Second, it is truly scary to think that a certain number of voters will tune into the debates, and on that basis alone decide for whom to vote. Even if the debates weren’t a temptation to demagoguery, they are a temptation to ignorance. Whereas in the past the blissfully ignorant would cruise right through election day without even knowing it had come, now they watch two hours of TV, and on that basis alone decide who ought to be President. To amplify one of my basic rules of politics, if you need to watch the debates to understand what the candidates stand for and whom to vote for, don’t watch them, and don’t vote! One could make the reasonable argument that in Lincoln & Douglas’ day, debates served a legitimate purpose of spreading information in an information hostile environment – they were one of the few means of spreading ideas and persuading voters. In the electronic age they have been rendered utterly irrelevant.

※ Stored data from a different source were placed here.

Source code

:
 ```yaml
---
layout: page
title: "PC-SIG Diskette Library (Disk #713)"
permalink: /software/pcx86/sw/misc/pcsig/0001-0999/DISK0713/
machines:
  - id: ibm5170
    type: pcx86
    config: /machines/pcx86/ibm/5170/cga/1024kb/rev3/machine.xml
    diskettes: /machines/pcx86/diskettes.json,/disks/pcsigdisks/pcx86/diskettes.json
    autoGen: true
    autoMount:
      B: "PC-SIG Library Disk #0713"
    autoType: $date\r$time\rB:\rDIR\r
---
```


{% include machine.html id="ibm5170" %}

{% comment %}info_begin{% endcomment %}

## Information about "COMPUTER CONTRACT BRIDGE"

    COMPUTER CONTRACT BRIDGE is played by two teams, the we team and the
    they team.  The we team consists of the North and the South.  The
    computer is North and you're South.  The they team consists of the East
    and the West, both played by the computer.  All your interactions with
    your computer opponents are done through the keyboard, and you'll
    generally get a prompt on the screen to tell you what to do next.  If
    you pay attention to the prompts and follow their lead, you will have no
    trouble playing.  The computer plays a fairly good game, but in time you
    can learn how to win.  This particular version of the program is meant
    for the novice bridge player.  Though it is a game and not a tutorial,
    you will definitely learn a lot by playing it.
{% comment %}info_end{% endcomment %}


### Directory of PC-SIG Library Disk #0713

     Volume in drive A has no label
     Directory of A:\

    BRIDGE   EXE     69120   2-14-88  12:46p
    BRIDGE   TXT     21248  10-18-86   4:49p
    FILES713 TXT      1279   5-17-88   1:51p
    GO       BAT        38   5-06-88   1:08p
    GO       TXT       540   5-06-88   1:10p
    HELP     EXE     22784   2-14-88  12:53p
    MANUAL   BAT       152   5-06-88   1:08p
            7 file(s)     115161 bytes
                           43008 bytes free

Third and most importantly, debates feed into and reinforce the horrible trend we see of treating politics as if it were a spectator sport. The media, with television in the lead, treats the Presidential "race" as exactly that. When is the last time you saw a report detailing the candidates’ positions, evaluating them for truthfulness, attempting to understand the likely impacts of their policies? The media have become obsessed with the race itself, who is winning and who is down, what strategies are being employed, who has made errors, and how. Watching Hardball is just like watching Monday Night Football (except that Doris Kearns Goodwin is much funnier than Dennis Miller). This attitude of politics as a game reaches fever pitch with the debates. They are treated as playoff games, with extensive pre-game analysis and post-game commentary. "Gee Chris, just when it looked like Gore would get bogged down in his strategy of excessive detail, he ran the old race card play and made a huge gain." Just listen to the commentary. It is loaded with sports analogies. This attitude of politics as a spectator sport is the result of bored "insiders" chatting among themselves. They already know who stands for what, the only question they are left with is who will win. I’m not sure what bothers me the most: the fact that the media don’t realize (or don’t care) that the majority of their audience need to hear and read substance about the candidates, or that the audience seems to eat up the shallow game show nature of the coverage.
When the next election cycle comes, I am tempted to chuck ideology over the fence and vote for the first candidate who refuses to set foot on the debate podium. It will be a rare display of character and good sense.